1. The problem statement, all variables and given/known data
The radial wavefunction for $3d_{z^2}$ orbital is
$$R=N\sigma^2e^{-\frac{\sigma}{3}}(3\cos^2\theta-1)$$
$$\sigma=\frac{r}{a_0}$$
Find r and θ for which the probabiity of finding the electron is maximum

2. Relevant equations
None

3. The attempt at a solution
$R^2$ gives the probability density. and $4\pi r^2dr\cdot R^2$ gives the probability at $(r,r+dr)$. How can I find a particular $r$? Should I use $4\pi r^2\cdot R^2$ as the probability at $r$? but that doesnt make any sense to me.

Last edited: Oct 3, 2016
2. Oct 2, 2016

### kuruman

You have a function of r (or σ) and you need to maximize it. How do you maximize (or minimize) a function?

Last edited: Oct 2, 2016
3. Oct 2, 2016

### haruspex

Not sure how to read the expression for R. What exactly in the exponent of e? Looks like you did not bracket it correctly in the LaTeX.

4. Oct 2, 2016

### haruspex

I think you have not understood the difficulty.
Consider a probability density function over the plane, expressed in polar coordinates. If it asks for the most likely r, you would take into account the whole area in the annulus (r, r+dr). But that might not be the same r as you would find for the peak local density at a single (r, θ) point.
Titan97, I would take the single point view, so no 4πr2 factor.

5. Oct 2, 2016

### kuruman

Perhaps I misunderstood the question. It is asking "Find r and θ for which the probability of finding the electron is maximum". I interpreted "probability of finding the electron" as ψ*ψ dV which is dimensionless not as the probability density ψ*ψ which has dimensions. It looks like the language is unclear because "probability" should be followed either by "within volume element dV" or by "density".

6. Oct 2, 2016

### haruspex

An area element can be thought of as consisting of a dr axis and an rdθ axis. If you read the question as finding the likelihood peak in respect of r, that would involve integrating rdθ before differentiating wrt r. Thus there is a bias towards greater r. Your interpretations (which I support) maximise wrt r and θ independently, so no initial integration step.

7. Oct 3, 2016

### Titan97

@haruspex I cant do a dr times the probability density. I need the probability as a function of r and theta. If I just take |R|^2, that will give me the probability density.

8. Oct 3, 2016

### haruspex

I did not suggest that. I wrote that if you wanted the probability of r being in a certain range you would have to integrate over the annulus. In the plane polar illustration I described for kuruman, that would be integrating with rdθ. Is that not the point of your post?

9. Oct 4, 2016

### kuruman

Yes, there is a bias towards greater r and we agree that one needs to maximize independently. We also agree that the probability of finding the electron within element dV is given by dP = const. R2(r) (Y20)2(dr)(r sinθ dθ)(r dφ)
In the expression above, I separated the volume element dV into the three "axes" as suggested by haruspex. At this point, haruspex suggests (I think) that one should proceed by maximizing the radial part R2(r) separately from the angular part (Y20)2 to find values for r and θ. This is maximizing the probability distribution, not the probability and I agree that, if the problem asked to maximize the probability, that's what one should do.

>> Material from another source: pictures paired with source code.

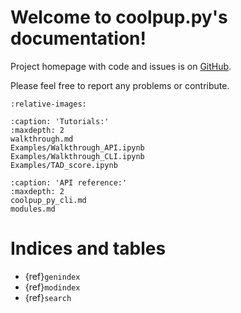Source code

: # Welcome to coolpup.py's documentation!

Project homepage with code and issues is on [GitHub](https://github.com/open2c/coolpuppy).

Please feel free to report any problems or contribute.

```{include} ../../README.md
:relative-images:
```

```{toctree}
:caption: 'Tutorials:'
:maxdepth: 2
walkthrough.md
Examples/Walkthrough_API.ipynb
Examples/Walkthrough_CLI.ipynb
Examples/TAD_score.ipynb
```
```{toctree}
:caption: 'API reference:'
:maxdepth: 2
coolpup_py_cli.md
modules.md
```

# Indices and tables

- {ref}`genindex`
- {ref}`modindex`
- {ref}`search`
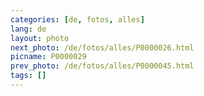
 ```yaml
---
categories: [de, fotos, alles]
lang: de
layout: photo
next_photo: /de/fotos/alles/P0000026.html
picname: P0000029
prev_photo: /de/fotos/alles/P0000045.html
tags: []
---
```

The problem is asking "Find r and θ for which the probability of finding the electron is maximum", which I find ambiguously incomplete, like asking "find the work done on the charge when moved from point A to point B in an electric field." Done by what force? The agent who moves the charge or the electric force? Here, I find myself asking what probability? Let me explain how I see it. Starting with what we all agree on, dP = const. R2(r) (Y20)2(dr)(r sinθ dθ)(r dφ), the probability that the electron is found within area at element dA = (dr)(r sinθ dθ) and any azimuthal angle φ is obtained by integrating over the azimuthal angle to get
dP = const1 R2(r) (Y20)2r (dr)(r sinθ dθ)
At this point, if we wish to maximize independently, we can find the probability of finding the electron at any angle θ and any angle φ by integrating over θ to get
dP = const2 R2(r) r2 (dr)
This can be interpreted two ways
1. Leave it as is so that dP = const2 {r2 R2(r)} dr which is the probability of finding the electron at any angle φ and θ and radially between r and r + dr. What gets maximized is what's between angular brackets.
2. "Borrow" 4π from the constant and write this as dP = const3 {R2(r)} A dr which is the probability of finding the electron anywhere within a spherical shell of area A = 4πr2 and thickness dr. As before, what gets maximized is what's between angular brackets and this maximization gives the same answer as maximizing the radial probability distribution.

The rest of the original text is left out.